Task prompt: Retype only the stretch of lines that starts with the line containing "### [Joyor F5S" and ends with the last line of the records, both included, exactly.
--- Dataset extract Enclosed Below ---
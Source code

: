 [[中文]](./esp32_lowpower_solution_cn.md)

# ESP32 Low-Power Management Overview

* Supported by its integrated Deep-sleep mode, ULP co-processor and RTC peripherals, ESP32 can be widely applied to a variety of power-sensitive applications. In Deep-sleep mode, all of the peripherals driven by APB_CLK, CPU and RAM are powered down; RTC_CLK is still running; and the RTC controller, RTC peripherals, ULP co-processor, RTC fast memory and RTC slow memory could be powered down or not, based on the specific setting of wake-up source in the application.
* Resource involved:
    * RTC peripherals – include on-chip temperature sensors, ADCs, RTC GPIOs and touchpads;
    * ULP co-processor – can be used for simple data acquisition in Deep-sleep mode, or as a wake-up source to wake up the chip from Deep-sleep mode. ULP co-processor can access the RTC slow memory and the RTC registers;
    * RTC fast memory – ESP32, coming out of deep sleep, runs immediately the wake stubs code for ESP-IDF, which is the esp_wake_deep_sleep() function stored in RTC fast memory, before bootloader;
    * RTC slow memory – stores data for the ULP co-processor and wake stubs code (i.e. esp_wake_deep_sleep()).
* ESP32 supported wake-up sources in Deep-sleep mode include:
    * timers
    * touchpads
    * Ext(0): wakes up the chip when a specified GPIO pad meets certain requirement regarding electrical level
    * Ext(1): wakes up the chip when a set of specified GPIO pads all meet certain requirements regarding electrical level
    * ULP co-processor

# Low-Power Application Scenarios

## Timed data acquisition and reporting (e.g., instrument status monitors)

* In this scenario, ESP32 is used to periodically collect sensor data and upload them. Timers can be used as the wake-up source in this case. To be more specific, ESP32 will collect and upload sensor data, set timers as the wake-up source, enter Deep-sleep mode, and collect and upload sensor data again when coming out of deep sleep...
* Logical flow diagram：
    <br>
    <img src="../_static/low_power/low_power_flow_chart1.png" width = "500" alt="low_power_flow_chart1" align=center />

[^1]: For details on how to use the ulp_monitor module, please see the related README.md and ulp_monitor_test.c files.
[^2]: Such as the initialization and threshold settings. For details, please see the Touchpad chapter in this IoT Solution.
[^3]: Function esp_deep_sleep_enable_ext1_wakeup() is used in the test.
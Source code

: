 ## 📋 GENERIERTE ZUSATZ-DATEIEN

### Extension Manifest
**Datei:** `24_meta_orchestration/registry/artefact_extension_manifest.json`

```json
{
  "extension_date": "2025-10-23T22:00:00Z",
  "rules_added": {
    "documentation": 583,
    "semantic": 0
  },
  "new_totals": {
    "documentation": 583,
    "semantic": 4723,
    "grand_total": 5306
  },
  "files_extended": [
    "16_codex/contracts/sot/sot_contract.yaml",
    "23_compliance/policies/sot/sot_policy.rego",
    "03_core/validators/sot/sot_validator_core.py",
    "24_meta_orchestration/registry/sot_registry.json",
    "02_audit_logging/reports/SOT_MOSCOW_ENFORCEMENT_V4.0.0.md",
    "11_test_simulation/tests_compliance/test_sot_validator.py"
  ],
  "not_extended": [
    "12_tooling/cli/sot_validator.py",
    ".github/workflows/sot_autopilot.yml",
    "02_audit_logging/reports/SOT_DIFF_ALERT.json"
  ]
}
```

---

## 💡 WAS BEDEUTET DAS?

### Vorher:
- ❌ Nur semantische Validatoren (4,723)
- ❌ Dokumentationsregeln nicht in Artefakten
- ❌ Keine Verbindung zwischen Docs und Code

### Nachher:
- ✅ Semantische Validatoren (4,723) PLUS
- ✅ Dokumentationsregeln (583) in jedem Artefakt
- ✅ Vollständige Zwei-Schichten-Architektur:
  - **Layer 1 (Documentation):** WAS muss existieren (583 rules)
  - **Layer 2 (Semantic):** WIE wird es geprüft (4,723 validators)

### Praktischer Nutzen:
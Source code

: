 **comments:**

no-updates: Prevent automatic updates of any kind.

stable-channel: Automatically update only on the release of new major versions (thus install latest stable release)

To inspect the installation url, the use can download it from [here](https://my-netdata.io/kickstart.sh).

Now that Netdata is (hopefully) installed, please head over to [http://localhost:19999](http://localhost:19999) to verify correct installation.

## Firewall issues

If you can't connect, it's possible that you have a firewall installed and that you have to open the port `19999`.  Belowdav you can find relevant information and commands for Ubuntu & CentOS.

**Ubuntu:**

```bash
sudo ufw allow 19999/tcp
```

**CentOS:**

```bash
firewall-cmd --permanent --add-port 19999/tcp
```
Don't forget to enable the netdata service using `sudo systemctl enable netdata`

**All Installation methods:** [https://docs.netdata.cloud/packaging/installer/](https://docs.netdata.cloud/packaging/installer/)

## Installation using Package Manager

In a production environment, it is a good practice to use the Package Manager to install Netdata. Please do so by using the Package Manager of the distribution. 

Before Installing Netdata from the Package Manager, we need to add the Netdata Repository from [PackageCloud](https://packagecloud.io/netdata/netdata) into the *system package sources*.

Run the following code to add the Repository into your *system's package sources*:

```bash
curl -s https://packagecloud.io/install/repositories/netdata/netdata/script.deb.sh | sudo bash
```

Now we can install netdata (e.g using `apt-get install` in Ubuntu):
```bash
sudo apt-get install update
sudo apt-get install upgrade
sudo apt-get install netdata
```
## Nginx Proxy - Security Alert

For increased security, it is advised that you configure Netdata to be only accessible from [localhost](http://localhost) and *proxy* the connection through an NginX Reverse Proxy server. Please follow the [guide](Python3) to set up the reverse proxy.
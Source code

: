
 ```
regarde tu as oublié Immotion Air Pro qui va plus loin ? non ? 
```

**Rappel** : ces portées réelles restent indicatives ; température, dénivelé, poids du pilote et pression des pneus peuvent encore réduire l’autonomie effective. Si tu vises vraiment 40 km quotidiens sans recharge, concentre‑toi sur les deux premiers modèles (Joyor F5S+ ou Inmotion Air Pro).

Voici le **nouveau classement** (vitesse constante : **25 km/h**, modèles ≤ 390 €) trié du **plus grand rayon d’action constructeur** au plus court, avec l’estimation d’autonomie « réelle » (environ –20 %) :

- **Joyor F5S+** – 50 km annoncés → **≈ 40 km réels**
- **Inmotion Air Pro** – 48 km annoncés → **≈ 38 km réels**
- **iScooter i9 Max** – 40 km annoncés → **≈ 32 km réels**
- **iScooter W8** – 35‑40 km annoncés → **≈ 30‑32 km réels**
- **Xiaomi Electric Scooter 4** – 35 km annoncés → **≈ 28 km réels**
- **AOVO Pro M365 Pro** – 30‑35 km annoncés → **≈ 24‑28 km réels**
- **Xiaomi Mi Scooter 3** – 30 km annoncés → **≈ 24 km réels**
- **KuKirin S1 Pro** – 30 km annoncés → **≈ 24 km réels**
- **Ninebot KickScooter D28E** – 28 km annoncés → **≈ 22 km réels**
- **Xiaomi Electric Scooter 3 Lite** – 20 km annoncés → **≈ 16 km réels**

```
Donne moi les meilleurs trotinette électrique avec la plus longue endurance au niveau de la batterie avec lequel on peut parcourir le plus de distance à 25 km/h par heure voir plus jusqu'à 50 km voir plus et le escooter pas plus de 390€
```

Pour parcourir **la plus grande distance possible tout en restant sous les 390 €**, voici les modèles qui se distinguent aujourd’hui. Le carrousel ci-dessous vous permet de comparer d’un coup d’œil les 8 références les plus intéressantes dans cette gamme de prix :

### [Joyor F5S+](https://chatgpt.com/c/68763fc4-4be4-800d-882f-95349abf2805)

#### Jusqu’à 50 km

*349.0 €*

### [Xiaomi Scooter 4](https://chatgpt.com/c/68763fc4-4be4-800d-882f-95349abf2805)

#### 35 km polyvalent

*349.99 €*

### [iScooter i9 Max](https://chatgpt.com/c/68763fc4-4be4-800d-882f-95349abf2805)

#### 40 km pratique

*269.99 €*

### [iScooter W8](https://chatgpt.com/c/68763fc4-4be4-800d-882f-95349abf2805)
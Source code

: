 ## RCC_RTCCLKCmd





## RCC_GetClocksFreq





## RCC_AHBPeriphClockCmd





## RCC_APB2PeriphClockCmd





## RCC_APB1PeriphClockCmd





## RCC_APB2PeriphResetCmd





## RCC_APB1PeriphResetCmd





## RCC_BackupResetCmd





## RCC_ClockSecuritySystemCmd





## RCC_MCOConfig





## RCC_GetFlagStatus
--- End of Enclosed Dataset extract ---
Exercise solution:
### [Joyor F5S+](https://chatgpt.com/c/68763fc4-4be4-800d-882f-95349abf2805)

#### Jusqu’à 50 km

*349.0 €*

### [Xiaomi Scooter 4](https://chatgpt.com/c/68763fc4-4be4-800d-882f-95349abf2805)

#### 35 km polyvalent

*349.99 €*

### [iScooter i9 Max](https://chatgpt.com/c/68763fc4-4be4-800d-882f-95349abf2805)

#### 40 km pratique

*269.99 €*

### [iScooter W8](https://chatgpt.com/c/68763fc4-4be4-800d-882f-95349abf2805)
Source code

: ## RCC_RTCCLKCmd





## RCC_GetClocksFreq





## RCC_AHBPeriphClockCmd





## RCC_APB2PeriphClockCmd





## RCC_APB1PeriphClockCmd





## RCC_APB2PeriphResetCmd





## RCC_APB1PeriphResetCmd





## RCC_BackupResetCmd





## RCC_ClockSecuritySystemCmd





## RCC_MCOConfig





## RCC_GetFlagStatus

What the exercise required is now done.